The Parti socialiste won France’s second round of regional elections conclusively this Sunday, gathering over half the votes nationwide while President Nicolas Sarkozy’s conservatives trailed in second place with just a third of the electorate.

The socialists already controlled twenty out of France’s 22 departments in Europe, gaining the island of Corsica this weekend. The major parties equally split the four overseas regions.

Following their defeat in the 2007 election, the socialists were ruptured for years with internal power struggle. Former presidential candidate Ségolène Royal had to make way for the Parisian Martine Aubry last year in an extremely close election that saw Aubry lead with just over a hundred votes.

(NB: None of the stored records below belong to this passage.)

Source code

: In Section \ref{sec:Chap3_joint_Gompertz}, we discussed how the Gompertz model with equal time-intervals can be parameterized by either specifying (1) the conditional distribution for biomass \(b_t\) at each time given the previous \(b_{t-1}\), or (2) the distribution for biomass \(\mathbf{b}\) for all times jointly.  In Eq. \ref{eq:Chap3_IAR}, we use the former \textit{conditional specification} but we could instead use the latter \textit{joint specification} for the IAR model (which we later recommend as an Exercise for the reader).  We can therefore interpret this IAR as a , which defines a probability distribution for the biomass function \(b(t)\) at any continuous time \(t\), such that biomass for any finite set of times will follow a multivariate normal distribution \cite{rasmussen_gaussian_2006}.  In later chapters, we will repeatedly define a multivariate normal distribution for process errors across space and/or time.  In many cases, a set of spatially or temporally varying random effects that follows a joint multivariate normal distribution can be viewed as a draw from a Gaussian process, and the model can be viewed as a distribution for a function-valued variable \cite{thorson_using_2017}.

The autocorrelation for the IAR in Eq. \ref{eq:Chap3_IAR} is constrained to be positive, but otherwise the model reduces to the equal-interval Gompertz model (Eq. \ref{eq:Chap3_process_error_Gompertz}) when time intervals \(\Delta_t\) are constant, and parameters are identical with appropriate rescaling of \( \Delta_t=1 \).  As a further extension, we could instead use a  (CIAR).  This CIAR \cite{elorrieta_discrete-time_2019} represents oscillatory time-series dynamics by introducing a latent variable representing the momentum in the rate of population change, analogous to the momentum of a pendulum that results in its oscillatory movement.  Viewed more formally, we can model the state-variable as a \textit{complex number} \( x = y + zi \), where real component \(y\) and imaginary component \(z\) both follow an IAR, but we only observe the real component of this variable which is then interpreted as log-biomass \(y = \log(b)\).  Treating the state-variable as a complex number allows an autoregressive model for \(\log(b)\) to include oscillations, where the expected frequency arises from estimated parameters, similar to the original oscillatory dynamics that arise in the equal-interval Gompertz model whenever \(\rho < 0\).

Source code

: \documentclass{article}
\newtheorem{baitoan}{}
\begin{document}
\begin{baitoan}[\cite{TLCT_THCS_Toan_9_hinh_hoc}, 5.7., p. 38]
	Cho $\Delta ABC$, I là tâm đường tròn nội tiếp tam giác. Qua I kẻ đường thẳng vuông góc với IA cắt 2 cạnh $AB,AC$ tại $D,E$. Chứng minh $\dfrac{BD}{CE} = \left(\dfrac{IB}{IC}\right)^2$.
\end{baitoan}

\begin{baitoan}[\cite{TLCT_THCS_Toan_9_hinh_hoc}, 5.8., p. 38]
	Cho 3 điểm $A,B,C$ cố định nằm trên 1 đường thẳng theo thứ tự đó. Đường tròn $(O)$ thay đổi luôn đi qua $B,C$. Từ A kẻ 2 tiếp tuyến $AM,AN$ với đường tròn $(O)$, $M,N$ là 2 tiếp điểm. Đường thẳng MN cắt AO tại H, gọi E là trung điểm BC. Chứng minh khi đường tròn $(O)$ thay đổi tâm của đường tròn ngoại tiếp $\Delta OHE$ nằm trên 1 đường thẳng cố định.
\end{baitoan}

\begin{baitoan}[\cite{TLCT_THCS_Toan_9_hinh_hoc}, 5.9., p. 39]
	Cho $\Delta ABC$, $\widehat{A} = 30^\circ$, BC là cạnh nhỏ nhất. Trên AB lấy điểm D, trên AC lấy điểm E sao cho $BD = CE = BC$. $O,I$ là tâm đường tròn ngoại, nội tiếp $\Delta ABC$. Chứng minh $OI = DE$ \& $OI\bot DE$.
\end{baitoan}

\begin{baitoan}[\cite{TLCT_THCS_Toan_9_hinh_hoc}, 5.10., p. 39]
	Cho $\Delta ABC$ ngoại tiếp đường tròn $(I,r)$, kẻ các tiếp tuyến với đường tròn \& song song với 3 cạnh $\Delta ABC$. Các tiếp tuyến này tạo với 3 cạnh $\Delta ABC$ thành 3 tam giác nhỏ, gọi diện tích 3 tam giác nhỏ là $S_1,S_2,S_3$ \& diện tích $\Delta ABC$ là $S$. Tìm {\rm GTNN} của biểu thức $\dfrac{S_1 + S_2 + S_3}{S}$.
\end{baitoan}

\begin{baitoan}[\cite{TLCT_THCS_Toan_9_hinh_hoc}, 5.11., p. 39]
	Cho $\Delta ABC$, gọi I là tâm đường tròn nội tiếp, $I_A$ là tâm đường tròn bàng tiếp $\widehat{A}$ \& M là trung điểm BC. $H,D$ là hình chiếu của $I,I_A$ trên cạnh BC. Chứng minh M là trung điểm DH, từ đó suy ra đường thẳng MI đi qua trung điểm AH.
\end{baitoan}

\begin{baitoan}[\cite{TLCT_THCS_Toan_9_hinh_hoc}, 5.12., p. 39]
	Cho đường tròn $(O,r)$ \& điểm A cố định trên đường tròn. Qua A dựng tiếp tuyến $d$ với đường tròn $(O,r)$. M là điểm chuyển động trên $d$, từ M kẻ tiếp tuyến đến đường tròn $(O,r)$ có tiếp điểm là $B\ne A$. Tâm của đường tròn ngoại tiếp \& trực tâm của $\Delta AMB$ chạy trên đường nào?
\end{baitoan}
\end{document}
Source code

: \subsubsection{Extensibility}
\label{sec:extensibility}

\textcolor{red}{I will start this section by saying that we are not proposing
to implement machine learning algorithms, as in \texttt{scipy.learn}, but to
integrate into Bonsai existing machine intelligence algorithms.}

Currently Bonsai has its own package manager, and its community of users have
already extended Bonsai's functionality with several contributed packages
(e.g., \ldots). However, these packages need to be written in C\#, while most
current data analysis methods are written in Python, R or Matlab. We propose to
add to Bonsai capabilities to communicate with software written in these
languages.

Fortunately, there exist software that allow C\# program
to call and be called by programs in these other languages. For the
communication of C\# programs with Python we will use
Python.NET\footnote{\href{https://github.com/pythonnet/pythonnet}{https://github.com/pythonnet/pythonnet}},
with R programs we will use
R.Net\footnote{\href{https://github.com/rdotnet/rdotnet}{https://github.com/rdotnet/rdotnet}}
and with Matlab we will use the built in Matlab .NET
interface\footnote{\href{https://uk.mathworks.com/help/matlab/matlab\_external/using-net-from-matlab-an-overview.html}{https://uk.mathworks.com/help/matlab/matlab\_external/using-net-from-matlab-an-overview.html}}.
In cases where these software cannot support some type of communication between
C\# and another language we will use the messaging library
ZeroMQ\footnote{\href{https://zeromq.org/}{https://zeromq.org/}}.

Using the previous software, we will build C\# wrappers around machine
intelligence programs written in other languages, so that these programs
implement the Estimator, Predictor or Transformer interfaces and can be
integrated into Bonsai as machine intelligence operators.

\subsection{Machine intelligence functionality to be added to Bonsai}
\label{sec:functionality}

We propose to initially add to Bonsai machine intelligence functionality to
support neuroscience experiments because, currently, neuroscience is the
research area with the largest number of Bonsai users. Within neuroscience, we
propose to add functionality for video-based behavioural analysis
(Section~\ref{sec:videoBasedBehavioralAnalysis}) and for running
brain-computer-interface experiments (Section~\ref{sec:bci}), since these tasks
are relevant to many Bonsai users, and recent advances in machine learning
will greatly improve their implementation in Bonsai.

Aubry is the daughter of former European Commission chairman Jacques Delors and previously served as labor minister when she championed the 35-hour workweek. She is expected to run against Sarkozy in the country’s upcoming presidential election of 2012.

Although the government previously insisted that the elections would bear no consequences nationally, rumors of a cabinet shakeup being in the works began circulating in Paris right after the outcome of the election became known. Prime Minister François Fillon accepted defeat and declared that his party has to listen to the voters.

In the wake of the financial meltdown, President Sarkozy has shown himself increasingly leftish on the economic front, blaming the “freewheeling” Anglo-Saxon mode of enterprise while leading the fight for greater European and global regulation of the financial industry.

At the same time, France has to make unpopular cutbacks. Sarkozy’s government is likely to cut on entitlement spending and it intends to raise the retirement age. Labor unions and farmers are already gearing up to protest against the measures, foreboding months of uproar in a country that simply can’t afford to maintain its massive and pervasive welfare state for much longer.